(Stored data)
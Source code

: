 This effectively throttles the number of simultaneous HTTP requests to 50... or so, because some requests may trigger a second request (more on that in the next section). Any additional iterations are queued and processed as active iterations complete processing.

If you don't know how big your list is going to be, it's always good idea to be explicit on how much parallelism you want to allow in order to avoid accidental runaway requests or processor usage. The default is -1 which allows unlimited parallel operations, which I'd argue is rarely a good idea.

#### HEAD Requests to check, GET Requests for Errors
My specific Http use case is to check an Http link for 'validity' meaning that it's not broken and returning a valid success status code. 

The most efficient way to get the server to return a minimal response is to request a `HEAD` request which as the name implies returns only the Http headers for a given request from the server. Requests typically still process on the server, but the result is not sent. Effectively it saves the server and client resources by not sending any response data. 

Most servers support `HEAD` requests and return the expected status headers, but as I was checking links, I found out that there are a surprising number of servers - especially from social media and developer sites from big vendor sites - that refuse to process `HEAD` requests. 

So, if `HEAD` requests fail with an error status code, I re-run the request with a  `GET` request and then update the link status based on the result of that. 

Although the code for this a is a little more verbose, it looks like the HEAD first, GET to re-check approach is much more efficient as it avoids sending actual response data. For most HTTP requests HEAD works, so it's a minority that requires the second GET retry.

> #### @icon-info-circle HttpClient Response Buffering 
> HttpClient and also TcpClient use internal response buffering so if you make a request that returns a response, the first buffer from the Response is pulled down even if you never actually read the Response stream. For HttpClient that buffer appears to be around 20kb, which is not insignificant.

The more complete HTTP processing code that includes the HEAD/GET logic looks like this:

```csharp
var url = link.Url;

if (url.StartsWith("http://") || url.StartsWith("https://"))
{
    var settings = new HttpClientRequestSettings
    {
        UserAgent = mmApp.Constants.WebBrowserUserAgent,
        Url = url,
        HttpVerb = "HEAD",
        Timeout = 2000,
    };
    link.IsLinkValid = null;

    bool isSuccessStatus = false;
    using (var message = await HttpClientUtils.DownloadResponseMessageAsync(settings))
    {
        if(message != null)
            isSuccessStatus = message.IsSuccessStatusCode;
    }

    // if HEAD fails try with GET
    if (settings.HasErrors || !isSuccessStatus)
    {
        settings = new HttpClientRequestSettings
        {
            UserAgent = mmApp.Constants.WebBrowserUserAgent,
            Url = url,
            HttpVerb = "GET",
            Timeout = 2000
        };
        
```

(TASK BRIEF) Number of lines above with the word "isSuccessStatus": supply it alone.

(EXERCISE RESULT) 3